CPI Growth Slowed in July Despite Trade Conflict

Canadian Economics     

In July, the Consumer Price Index (CPI) rose by 1.7 per cent (y/y). This was lower than June’s 1.9 per cent (y/y) increase.

  • Gasoline prices fell by 0.7 per cent month-over-month and were 16.1 per cent lower than a year ago. Food price growth accelerated to 3.3 per cent (y/y) following a 2.9 per cent increase in June.
  • Core CPI (excluding food and energy) grew by 2.5 per cent in July (y/y), down slightly from 2.6 per cent in June. Rent and mortgage interest costs remain key contributors to year-over-year CPI growth.
  • On a seasonally adjusted basis, the CPI rose by 0.1 per cent from the previous month (following a 0.2 per cent increase in June).
  • The average of the Bank of Canada’s two preferred core inflation measures rose to 3.1 per cent from 3.0 per cent (y/y) in July. CPI-median rose to 3.1 per cent from 3.0 per cent in June, while CPI-trim remained at 3.0 per cent.

Key insights

Despite the trade conflict with the United States, consumer price growth in Canada slowed in July. Canada’s CPI grew by 1.7 per cent (y/y), down from a 1.9 per cent increase in June. The speed of tariff pass-through to consumer prices hasn’t been immediate. Firms facing higher costs from tariffs face a trade off between lower profit margins and passing added costs to consumers through higher prices. Many automakers, for example, have absorbed the added cost of tariffs on vehicles, but this is likely unsustainable. In July, the price of purchasing a vehicle (as measured by the CPI) rose by 4.5 per cent (y/y). This was up from 4.1 per cent in June, suggesting that tariffs may be adding to vehicle prices.

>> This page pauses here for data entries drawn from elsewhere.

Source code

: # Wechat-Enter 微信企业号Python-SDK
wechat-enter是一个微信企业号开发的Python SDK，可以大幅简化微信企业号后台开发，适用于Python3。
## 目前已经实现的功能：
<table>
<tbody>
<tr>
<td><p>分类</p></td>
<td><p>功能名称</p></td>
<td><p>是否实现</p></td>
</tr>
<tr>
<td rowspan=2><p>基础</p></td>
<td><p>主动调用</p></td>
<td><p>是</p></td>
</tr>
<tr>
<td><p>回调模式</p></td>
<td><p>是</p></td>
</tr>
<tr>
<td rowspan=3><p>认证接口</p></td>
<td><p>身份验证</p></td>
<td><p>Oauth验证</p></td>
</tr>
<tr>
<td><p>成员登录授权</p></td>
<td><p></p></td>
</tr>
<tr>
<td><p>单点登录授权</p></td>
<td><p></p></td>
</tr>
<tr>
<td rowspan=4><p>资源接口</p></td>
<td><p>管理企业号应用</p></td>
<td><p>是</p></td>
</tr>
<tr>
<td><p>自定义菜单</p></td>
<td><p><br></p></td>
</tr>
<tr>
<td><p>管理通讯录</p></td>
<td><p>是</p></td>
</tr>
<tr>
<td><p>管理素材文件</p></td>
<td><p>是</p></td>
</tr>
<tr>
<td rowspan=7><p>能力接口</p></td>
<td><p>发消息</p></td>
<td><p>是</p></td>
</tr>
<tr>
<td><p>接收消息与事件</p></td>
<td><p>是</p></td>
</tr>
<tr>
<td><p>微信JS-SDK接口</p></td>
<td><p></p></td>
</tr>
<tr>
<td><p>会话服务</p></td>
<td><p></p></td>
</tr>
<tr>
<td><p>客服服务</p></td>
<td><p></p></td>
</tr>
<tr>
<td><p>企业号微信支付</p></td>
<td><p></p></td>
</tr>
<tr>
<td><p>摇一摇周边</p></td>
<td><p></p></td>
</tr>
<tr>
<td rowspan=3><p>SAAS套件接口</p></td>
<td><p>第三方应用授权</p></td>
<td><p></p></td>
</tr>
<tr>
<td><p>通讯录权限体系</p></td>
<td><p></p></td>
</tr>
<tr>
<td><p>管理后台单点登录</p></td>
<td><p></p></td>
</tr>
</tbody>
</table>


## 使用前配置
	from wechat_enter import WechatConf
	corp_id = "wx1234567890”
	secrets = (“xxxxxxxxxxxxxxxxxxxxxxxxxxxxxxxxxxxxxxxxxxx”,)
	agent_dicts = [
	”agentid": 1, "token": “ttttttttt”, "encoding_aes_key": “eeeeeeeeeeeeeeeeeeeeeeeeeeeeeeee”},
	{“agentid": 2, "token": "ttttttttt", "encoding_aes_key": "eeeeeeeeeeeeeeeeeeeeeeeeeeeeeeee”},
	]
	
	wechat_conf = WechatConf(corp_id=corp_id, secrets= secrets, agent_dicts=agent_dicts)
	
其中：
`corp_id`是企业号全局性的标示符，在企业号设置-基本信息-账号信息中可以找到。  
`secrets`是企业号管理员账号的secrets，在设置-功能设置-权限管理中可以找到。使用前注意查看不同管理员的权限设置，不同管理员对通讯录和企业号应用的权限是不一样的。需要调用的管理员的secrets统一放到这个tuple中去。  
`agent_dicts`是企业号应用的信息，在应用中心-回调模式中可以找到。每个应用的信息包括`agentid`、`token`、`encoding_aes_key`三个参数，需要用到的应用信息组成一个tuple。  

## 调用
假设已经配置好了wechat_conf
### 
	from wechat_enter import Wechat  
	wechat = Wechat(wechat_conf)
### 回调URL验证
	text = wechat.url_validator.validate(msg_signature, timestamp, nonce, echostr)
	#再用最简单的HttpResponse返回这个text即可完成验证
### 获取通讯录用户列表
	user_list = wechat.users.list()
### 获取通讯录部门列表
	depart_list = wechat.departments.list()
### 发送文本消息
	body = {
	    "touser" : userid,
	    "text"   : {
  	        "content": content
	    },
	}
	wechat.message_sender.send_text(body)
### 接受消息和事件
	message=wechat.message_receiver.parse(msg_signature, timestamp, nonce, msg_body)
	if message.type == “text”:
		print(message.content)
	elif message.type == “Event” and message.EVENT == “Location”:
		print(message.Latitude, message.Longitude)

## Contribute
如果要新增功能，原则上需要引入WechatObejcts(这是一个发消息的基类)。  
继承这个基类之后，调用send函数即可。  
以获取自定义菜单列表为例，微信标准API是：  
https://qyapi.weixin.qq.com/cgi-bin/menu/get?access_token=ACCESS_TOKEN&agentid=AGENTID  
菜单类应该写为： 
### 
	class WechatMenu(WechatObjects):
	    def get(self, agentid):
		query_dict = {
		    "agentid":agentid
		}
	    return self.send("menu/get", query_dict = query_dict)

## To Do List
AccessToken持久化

Headline inflation is currently a misleading guide to underlying price pressures. The price of energy in the CPI’s year-over-year calculation will include the removal of the carbon tax until next April. This is keeping the headline inflation figure artificially low. Core inflation measures, on the other hand, remain elevated. In July, the Bank of Canada’s preferred measures of core inflation hovered between 3.0 and 3.1 per cent for the fourth consecutive month.

Looking ahead, a weaker economy could sap some pressure from price growth. Consumers are more wary of spending amid a soft labour market and volatile trade conditions, weakening economic growth. This could encourage businesses to hold off on price increases despite tariffs, which would moderate CPI inflation even as producer costs increase.